CHOICE LYRIC: "Is this a lasting treasure?"
The Hunger Games: Mockingjay, Pt. 1 (Original Motion Picture Soundtrack)
Lorde's Hunger Games soundtrack very clearly builds on Jay Z's 2013 hipster-bible curation for the Great Gatsby movie, and although the result undeniably reeks of indie cred, there are a few corners where the distinctions of master versus novice resonate. Take the front-loaded opening track, whose cast list reads like something she might have come up with before someone explained she had an entire album to work with, not just one song. There's almost a pungent scent of beard clippings, kombucha and corncob pipes: French deejay Stromae, 2010s rapper Pusha T, late 90s rapper Q-Tip, alt sister act du jour HAIM, and Lorde herself, natch, whose identification with Kanye West seems to stretch beyond the song of his she covers on tour (see Kanye's "rework" of Lorde's solo single "Yellow Flicker Beat"). It's a glam, sexy, perfectly tuned atmospheric opening statement (one that's unfortunately not lived up to by the rest of the soundtrack), and it reminds me of Mark Ronson's 2011 collaboration with Q-Tip and MNDR, "Bang Bang Bang." It's nice to hear Lorde anywhere, between albums as we are, plus I get a little thrill hearing the 17 year old anti-pop star seeming to sing "drop a molly in your glass" (I think she says "olive") with fucks given numbering zero.

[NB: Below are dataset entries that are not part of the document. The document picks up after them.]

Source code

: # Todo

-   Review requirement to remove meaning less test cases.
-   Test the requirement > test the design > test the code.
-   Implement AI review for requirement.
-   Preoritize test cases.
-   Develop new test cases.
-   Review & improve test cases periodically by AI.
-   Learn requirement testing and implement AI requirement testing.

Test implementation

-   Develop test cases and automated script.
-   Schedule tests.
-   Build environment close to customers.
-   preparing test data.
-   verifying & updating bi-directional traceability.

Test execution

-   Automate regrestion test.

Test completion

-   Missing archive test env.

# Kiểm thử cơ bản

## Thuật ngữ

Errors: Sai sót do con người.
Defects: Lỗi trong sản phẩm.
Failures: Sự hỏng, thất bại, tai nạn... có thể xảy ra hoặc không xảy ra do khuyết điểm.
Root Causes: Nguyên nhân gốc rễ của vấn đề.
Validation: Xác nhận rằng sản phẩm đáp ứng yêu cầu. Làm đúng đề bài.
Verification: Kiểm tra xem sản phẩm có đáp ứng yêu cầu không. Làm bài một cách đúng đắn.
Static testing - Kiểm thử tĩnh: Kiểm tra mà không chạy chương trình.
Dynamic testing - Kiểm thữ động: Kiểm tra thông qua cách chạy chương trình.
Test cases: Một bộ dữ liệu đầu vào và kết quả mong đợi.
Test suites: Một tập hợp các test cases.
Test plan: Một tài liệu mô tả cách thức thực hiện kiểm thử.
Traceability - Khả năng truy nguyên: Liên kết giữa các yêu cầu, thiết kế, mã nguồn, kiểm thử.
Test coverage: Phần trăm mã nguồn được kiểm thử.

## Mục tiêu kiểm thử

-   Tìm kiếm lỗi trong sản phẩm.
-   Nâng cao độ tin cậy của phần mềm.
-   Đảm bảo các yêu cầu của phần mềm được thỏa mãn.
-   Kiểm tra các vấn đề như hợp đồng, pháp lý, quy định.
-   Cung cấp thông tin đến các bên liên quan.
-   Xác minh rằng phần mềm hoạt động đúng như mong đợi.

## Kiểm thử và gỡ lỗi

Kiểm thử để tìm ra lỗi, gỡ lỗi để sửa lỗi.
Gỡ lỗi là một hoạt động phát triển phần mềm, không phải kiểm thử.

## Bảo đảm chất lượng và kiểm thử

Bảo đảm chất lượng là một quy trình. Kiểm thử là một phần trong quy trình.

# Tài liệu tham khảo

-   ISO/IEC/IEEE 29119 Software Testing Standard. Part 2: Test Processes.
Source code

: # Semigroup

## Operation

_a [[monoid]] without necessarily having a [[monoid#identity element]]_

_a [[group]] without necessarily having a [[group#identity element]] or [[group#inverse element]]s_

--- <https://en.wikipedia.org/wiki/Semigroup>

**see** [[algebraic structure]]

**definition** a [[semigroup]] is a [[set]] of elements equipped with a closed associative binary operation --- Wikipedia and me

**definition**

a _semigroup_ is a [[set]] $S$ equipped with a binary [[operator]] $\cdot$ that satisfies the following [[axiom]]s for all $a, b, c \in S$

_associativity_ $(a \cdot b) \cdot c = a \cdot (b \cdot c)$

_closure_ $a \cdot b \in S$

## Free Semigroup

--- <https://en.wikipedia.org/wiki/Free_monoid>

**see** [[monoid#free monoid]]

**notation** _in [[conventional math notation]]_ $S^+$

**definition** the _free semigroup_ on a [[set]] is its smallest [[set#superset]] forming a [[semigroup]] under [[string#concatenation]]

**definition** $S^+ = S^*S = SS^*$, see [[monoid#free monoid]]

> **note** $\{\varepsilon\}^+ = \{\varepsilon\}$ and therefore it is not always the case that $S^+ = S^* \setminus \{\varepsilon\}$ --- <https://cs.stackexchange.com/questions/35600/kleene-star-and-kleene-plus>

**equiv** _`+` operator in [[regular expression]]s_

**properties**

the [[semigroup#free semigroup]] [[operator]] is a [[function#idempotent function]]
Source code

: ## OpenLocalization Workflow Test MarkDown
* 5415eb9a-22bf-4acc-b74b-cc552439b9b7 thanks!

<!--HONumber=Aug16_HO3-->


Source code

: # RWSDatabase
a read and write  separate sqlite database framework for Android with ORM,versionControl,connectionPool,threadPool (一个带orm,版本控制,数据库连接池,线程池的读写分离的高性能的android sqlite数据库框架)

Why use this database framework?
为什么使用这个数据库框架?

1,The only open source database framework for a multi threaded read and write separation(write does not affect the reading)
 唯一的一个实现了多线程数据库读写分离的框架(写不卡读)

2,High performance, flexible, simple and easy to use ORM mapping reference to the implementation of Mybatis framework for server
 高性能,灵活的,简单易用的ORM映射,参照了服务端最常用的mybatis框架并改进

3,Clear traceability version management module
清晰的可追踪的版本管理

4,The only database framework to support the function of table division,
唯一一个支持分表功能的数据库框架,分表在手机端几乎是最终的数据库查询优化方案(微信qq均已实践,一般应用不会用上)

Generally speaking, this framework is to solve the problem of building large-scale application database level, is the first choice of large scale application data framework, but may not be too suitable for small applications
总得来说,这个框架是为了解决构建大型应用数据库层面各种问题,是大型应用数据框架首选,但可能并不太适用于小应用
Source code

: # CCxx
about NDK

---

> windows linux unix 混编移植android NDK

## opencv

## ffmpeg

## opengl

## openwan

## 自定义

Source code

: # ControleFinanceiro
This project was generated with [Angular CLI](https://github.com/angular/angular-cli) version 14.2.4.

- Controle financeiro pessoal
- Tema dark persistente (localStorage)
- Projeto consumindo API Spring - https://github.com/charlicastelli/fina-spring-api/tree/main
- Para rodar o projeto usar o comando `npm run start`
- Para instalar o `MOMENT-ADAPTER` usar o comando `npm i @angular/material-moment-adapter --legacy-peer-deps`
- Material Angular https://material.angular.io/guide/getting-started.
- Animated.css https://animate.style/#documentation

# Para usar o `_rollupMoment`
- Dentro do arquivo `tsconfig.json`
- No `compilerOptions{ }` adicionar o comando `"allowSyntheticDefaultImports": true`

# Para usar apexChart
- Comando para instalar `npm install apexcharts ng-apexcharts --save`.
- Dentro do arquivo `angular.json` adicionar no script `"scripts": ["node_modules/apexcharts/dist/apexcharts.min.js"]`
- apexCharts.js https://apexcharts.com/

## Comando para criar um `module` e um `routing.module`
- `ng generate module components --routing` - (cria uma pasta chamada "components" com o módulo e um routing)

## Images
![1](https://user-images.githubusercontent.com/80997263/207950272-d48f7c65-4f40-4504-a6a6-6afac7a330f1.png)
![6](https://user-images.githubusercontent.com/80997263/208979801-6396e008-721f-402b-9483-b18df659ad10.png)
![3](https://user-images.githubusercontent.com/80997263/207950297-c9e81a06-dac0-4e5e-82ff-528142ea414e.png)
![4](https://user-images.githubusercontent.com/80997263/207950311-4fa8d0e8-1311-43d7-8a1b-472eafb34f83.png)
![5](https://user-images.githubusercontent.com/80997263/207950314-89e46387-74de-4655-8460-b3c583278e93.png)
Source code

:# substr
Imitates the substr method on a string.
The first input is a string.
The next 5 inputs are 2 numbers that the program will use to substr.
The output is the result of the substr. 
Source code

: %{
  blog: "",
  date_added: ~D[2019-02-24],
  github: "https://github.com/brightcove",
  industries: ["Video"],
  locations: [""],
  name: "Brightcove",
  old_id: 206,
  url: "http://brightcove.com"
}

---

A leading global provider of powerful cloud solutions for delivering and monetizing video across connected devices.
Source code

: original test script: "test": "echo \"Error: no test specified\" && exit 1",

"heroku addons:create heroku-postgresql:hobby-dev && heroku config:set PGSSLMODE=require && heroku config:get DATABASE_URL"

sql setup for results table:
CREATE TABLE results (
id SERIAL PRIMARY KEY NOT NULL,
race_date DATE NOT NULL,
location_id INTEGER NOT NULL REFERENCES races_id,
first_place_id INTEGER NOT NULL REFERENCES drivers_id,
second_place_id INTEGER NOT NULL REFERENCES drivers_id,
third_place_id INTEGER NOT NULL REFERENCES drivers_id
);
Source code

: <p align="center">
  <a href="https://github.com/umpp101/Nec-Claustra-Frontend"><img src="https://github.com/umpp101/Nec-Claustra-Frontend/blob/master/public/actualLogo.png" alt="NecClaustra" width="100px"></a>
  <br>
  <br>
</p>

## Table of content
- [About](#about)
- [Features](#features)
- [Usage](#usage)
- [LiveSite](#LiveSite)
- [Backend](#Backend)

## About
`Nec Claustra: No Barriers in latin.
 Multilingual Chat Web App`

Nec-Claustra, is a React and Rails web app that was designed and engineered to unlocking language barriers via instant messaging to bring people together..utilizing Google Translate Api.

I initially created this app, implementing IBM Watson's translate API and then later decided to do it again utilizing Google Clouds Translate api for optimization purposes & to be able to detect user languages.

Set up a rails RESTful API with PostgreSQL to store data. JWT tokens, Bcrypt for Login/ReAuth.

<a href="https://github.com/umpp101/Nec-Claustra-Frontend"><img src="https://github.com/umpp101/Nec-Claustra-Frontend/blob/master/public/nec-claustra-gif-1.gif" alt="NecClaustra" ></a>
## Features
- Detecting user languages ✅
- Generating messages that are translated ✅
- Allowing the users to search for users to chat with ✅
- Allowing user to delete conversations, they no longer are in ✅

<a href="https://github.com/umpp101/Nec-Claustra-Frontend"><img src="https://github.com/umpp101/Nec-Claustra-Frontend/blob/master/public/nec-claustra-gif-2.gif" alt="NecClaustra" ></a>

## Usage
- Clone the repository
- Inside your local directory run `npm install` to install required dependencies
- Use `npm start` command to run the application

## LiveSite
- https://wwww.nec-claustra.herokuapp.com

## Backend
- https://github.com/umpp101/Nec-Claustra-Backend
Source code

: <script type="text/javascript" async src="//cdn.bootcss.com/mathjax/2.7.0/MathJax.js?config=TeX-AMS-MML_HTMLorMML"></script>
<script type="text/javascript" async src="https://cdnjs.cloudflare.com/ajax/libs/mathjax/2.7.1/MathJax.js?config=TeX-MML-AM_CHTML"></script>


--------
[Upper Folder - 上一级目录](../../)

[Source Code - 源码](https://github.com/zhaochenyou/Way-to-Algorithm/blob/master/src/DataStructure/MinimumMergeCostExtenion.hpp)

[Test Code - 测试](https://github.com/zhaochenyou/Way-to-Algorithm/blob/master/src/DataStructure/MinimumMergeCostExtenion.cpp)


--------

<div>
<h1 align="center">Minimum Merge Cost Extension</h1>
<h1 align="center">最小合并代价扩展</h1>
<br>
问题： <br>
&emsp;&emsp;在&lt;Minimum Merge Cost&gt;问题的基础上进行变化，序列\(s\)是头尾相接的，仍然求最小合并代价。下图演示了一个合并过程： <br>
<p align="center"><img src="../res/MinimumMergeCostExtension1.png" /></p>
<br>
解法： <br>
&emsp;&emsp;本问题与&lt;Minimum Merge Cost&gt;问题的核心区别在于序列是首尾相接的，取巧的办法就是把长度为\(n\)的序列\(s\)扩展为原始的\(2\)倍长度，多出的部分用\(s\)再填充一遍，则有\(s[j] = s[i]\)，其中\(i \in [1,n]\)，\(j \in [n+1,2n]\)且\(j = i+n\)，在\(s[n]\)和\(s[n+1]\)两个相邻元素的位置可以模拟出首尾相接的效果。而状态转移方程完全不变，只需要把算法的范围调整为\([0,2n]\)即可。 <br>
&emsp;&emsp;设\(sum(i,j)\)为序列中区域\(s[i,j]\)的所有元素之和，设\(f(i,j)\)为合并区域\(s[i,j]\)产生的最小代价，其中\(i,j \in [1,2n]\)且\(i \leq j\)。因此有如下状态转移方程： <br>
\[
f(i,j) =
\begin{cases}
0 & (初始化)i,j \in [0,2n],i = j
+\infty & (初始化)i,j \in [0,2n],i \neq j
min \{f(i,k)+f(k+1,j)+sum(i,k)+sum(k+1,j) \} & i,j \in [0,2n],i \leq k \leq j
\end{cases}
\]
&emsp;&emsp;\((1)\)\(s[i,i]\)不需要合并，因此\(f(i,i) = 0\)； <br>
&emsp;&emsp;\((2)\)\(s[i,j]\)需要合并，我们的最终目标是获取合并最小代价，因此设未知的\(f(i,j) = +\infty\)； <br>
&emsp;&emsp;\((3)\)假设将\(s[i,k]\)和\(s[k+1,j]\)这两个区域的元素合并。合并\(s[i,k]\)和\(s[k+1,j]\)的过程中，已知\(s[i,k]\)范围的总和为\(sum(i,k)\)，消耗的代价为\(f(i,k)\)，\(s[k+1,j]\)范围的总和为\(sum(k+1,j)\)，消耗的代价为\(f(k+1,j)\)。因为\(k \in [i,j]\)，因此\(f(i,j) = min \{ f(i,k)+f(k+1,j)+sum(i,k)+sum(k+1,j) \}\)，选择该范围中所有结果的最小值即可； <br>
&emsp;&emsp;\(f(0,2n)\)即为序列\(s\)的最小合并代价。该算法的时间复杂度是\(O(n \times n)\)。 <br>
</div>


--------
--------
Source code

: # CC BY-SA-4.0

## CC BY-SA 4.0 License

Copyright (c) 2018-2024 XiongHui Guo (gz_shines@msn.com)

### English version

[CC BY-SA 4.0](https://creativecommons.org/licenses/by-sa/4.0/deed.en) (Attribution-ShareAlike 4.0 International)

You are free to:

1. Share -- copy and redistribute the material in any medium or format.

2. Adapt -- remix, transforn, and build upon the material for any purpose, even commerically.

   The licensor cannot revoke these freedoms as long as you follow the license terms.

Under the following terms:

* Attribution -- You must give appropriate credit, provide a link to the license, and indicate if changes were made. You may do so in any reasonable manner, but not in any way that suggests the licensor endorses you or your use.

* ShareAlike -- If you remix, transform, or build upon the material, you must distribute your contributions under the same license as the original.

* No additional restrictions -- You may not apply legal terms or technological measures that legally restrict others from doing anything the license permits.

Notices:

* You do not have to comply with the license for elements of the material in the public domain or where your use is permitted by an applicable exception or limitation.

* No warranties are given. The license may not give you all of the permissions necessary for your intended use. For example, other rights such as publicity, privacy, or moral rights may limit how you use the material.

CHOICE LYRIC: "Putting on your disguise/It's an opera of lies."
Shadows to Light EP
The music of Broadway veteran and local pop-soul live cabaret sensation Shoshana Bean is a curious hybrid of conventions that doesn't seem to fit pop music in its simplest forms as we know them, yet what she does is certainly pop where it counts. "Runaway Train" is a solid if not singularly exceptional representation of Bean's signature arms-raised, hands-clapping, souljazzpop jams, a nostalgic rootsy train metaphor adding just enough Americana to settle the song somewhere more specific than typical global pop without sacrificing the universality that welcomes everyone else. Bean's recordings tend to capture a simulacrum of live sound, like the old live session recordings of the 50s and 60s. If this removes some of the intimacy of a traditional contemporary studio session, she makes up for it in sheer style and energy, not to mention the power of her massive voice. Even if I don't ascribe to a belief that one is superior to the other, it is great to have modern-minded artists like Shoshana Bean putting a reasoned rather than stubbornly traditional
CHOICE LYRIC: "My love's on the loose like a runaway train."
The Prelude EP
Kimberly Cole's 2014 EP The Prelude is the sort of music that drives genre categorizers nuts. After half a decade making good-to-top notch dance pop, the Los Angeles dancer/singer/songwriter/brand ambassador took a sudden and unapologetic left turn toward moody, deep electro, mildly R&B influenced sound nobody else was really on at the time. Sure, like many musicians in 2014, Cole is looking back at the 90s, but she's repping Zero 7 and Sneaker Pimps while others ponder Alanis, Backstreet Boys, or Robin S. "Cruel" is the best emulsification of The Prelude's arresting sonic alchemy, a hypnotic and emotionally resonant electroballad for a music scene that still doesn't yet know what it's looking for.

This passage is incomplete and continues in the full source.